Long Island Rail Road President Patrick Nowakowski attributed a long string of delays in December and early January to a series of weather extremes and equipment breakdowns at a MTA meeting on Monday, which prompted board members to highlight poor communication with customers.

Among the factors noted were “severe” slippery rails from leaf residue, which delayed 245 LIRR trains out of 745 on Dec. 5 and several other trains over the next few weeks due to wheel damage, as well as cold weather putting rails, equipment and signal switches under “tremendous pressure.”

Nowakowski also highlighted the “bomb cyclone,” which was “extremely difficult” and dumped at least 10 inches of snow on Long Island on Jan. 4. Intense snow drifts had to be plowed too, he said, and the fineness of the snow complicated matters – as did a car damaging a powerful snowplow.

“The snowstorm was extremely difficult for us,” Nowakowski said. “It was, depending on where you were, a 10-to-16-inch snowstorm.”

Scott Rechler, who was appointed by Gov. Andrew Cuomo to join the MTA board, said that over the last few weeks, regular riders of the railroad have told him “this is the worst they’ve ever seen it.”

In addition, the meeting sparked conversation about installing a centralized command center, as well as assembling a possible master plan to overhaul the LIRR like the MTA plans to do with the subway system.

In a Tuesday conference call with reporters, MTA Chairman Joe Lhota said he was not in a position to talk about the possibility of an emergency action plan, but he was “not satisfied with the lack of urgency” on the part of the LIRR.

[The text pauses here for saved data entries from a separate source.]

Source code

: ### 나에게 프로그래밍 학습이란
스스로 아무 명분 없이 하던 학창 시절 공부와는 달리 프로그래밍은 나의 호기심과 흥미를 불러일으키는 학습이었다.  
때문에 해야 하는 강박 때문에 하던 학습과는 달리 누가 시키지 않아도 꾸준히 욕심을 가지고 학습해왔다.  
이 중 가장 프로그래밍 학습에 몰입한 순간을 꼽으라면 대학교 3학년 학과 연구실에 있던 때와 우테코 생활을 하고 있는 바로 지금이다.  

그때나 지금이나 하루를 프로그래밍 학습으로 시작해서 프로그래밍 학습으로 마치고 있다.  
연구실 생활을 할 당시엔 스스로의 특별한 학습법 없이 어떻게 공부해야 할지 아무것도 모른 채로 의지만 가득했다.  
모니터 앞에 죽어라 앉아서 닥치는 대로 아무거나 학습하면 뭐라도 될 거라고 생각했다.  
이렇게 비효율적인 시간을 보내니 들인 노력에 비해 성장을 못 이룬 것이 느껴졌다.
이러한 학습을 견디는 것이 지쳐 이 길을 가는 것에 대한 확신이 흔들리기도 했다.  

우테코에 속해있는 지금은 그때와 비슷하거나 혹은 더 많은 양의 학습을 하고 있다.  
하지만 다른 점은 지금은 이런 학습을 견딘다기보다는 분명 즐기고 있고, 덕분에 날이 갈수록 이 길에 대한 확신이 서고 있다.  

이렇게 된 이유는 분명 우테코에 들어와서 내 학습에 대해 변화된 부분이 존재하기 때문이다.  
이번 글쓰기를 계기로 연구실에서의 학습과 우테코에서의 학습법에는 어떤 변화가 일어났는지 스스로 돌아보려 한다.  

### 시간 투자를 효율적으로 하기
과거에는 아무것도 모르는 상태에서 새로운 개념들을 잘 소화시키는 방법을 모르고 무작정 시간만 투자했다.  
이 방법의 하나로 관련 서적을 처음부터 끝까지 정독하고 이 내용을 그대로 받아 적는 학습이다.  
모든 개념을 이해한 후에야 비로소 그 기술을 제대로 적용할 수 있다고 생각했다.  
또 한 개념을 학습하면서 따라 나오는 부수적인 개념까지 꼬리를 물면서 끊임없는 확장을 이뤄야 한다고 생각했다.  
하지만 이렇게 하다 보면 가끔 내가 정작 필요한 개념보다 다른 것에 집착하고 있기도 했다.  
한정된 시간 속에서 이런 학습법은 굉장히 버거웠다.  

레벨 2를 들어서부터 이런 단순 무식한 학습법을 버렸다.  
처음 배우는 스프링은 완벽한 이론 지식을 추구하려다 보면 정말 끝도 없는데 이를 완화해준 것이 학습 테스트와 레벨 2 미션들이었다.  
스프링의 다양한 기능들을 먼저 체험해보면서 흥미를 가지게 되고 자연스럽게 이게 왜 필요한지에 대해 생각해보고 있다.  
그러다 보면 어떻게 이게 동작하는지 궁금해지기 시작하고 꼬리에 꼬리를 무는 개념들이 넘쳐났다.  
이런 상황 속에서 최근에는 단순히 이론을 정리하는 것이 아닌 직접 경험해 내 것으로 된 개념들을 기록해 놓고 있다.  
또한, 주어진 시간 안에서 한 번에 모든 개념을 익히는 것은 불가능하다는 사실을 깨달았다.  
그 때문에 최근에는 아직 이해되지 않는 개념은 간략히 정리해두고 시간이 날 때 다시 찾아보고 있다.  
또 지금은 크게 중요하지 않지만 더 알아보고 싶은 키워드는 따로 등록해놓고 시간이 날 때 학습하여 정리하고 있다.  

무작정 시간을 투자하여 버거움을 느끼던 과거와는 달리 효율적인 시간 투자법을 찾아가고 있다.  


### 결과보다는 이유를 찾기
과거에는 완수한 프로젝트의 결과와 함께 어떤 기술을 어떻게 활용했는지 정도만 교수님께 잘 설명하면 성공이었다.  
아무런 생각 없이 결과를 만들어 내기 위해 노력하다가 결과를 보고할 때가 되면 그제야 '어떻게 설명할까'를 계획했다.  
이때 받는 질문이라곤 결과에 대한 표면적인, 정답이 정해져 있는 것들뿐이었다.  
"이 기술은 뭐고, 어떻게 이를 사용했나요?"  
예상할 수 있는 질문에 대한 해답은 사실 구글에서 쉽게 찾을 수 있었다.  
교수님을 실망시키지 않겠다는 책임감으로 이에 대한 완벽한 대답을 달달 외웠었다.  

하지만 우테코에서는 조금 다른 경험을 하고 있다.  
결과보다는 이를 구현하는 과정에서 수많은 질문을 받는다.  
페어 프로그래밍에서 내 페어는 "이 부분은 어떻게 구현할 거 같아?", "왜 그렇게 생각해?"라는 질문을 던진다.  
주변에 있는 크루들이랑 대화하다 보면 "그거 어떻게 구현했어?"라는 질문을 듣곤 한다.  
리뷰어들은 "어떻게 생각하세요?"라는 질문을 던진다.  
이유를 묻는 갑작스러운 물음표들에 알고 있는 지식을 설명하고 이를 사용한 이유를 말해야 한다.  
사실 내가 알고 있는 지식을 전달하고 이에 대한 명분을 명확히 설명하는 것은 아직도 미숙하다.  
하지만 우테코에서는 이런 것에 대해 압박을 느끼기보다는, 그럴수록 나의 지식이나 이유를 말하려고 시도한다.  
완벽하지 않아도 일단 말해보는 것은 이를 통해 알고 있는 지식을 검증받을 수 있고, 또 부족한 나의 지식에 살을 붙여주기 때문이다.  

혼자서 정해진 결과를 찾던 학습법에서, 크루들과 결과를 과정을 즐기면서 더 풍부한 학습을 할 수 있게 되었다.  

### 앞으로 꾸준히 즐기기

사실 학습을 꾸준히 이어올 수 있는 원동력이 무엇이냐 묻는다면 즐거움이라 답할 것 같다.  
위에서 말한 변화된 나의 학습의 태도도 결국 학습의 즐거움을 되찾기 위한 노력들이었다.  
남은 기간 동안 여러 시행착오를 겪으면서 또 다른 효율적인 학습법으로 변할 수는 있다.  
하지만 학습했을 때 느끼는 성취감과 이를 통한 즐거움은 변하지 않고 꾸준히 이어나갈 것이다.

Rechler said LIRR riders have suffered from a lack of updates. Sometimes people could be dealing with two-hour delays, he said, while posted updates would say only 15-minute delays.

“Story after story about a lack of communication,” Rechler said. “That is clearly a failure on our part.”

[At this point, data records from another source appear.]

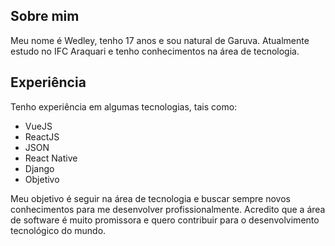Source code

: ## Sobre mim ##

Meu nome é Wedley, tenho 17 anos e sou natural de Garuva. Atualmente estudo no IFC Araquari e tenho conhecimentos na área de tecnologia.

## Experiência ##
Tenho experiência em algumas tecnologias, tais como:

- VueJS
- ReactJS
- JSON
- React Native
- Django
- Objetivo

Meu objetivo é seguir na área de tecnologia e buscar sempre novos conhecimentos para me desenvolver profissionalmente. Acredito que a área de software é muito promissora e quero contribuir para o desenvolvimento tecnológico do mundo.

Rechler also raised the idea of scaling back service in anticipation of a major weather event. Nowakowski said it is “walking a line” trying to figure out how to protect the equipment and get everyone home.

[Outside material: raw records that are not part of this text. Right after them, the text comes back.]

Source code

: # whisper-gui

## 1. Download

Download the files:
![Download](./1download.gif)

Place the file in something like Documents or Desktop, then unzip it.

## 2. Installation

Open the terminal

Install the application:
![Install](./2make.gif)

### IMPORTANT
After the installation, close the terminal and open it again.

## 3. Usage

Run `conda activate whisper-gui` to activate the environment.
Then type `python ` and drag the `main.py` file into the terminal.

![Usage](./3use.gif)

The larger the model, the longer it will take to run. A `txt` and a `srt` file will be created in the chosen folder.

Nowakowski said the railroad does need a centralized control center with people “moving the trains”  and putting out customer information, signal trouble desks and other features.

“We don’t have anything like that,” Nowakowski said.

Mitchell Pally, an MTA board member from Suffolk County, agreed on the necessity of such a system.

“You can’t run a railroad over 100 miles from 20 different locations. You can only run it from one location,” Pally said. “And until we invest money to do that, we will continue to have problems that could be significantly improved by a centralized command center.”

These comments come in the wake of the so-called “summer of hell,” when Amtrak embarked on track repairs in Penn Station. The resulting mitigation plan from the MTA, which dropped some trains, ultimately contributed to a better on-time rate rather than further delays as some people expected.

“We do well in a crisis,” Rechler said, “but not when things are normal.”